Exploring the fluorination effect on photophysical and photovoltaic properties of Benzo[1,2-c:4,5-c′]dithiophene-4,8-dione copolymers

Abstract

Fluorination exhibits multiple effects on the photophysical properties of conjugated copolymers and has attracted enormous attention in organic solar cells (OSCs). Herein, a series of structurally identical benzo[1,2-c:4,5-c′]dithiophene-4,8-dione (T1) based polymers (named PPhF0-T1 to PPhF4-T1) with different numbers of fluorine substitutions have been designed and synthesized. With the number of fluorine substitution increases, the energy levels of the polymers decrease gradually. ITPTC non-fullerene acceptor was employed to fabricate OSCs with these polymers. We found that the introduction of fluorine can effectively improve the open-circuit voltage of the device.
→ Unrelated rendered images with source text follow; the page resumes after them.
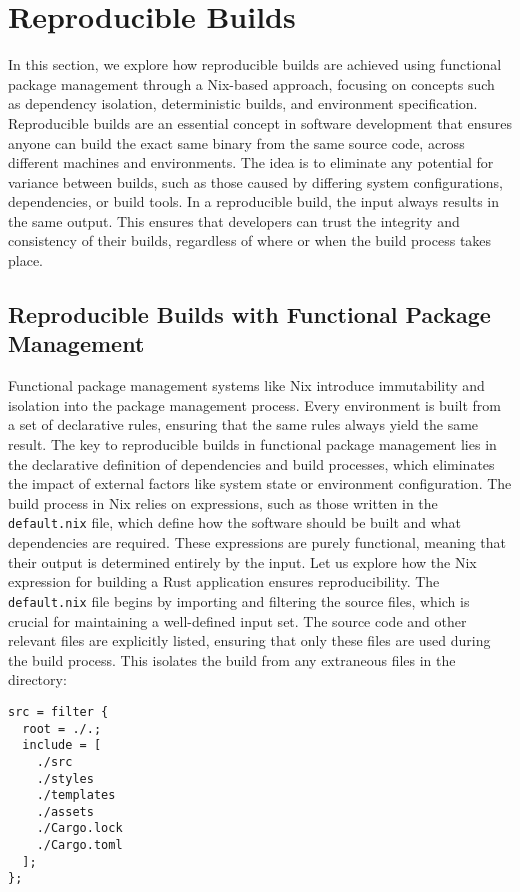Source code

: \section{Reproducible Builds}

In this section, we explore how reproducible builds are achieved
using functional package management
through a Nix-based approach, focusing on concepts such as dependency isolation,
deterministic builds, and environment specification.
Reproducible builds are an essential concept in software development that ensures
anyone can build the exact same binary from the same source code, across different
machines and environments. The idea is to eliminate any potential for variance
between builds, such as those caused by differing system configurations, dependencies,
or build tools. In a reproducible build, the input always results in the same output.
This ensures that developers can trust the integrity and consistency of their builds,
regardless of where or when the build process takes place.

\subsection{Reproducible Builds with Functional Package Management}

Functional package management systems like Nix introduce immutability and isolation
into the package management process. Every environment is built from a set of
declarative rules, ensuring that the same rules always yield the same result.
The key to reproducible builds in functional package management lies in the
declarative definition of dependencies and build processes, which eliminates
the impact of external factors like system state or environment configuration.
The build process in Nix relies on expressions, such as those written in the
\texttt{default.nix} file, which define how the software should be built and what
dependencies are required. These expressions are purely functional, meaning that
their output is determined entirely by the input. Let us explore how the Nix
expression for building a Rust application ensures reproducibility.
The \texttt{default.nix} file begins by importing and filtering the source files,
which is crucial for maintaining a well-defined input set. The source code and
other relevant files are explicitly listed, ensuring that only these files are
used during the build process. This isolates the build from any extraneous files
in the directory:

\begin{lstlisting}[caption={Source filtering in Nix}]
src = filter {
  root = ./.;
  include = [
    ./src
    ./styles
    ./templates
    ./assets
    ./Cargo.lock
    ./Cargo.toml
  ];
};
\end{lstlisting}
Upon one or two fluorine atoms are appended to the polymer, the corresponding short-circuit currents (Jscs) are obviously promoted. However, due to the excessive phase separation and hence suppressed charge carrier mobility, the Jsc decreases when there are four fluorine atoms in the polymer. Consequently, without any additives, the PPhF2-T1 based device gives the highest power conversion efficiency of 10.61%, which is much higher than that of nonfluorinated polymer based OSC (3.97%). This work presents a systematic study upon the effect of different numbers of fluorine atoms on the photovoltaic performance of OSCs, which may serve as a useful guideline in the design of efficient conjugated polymers.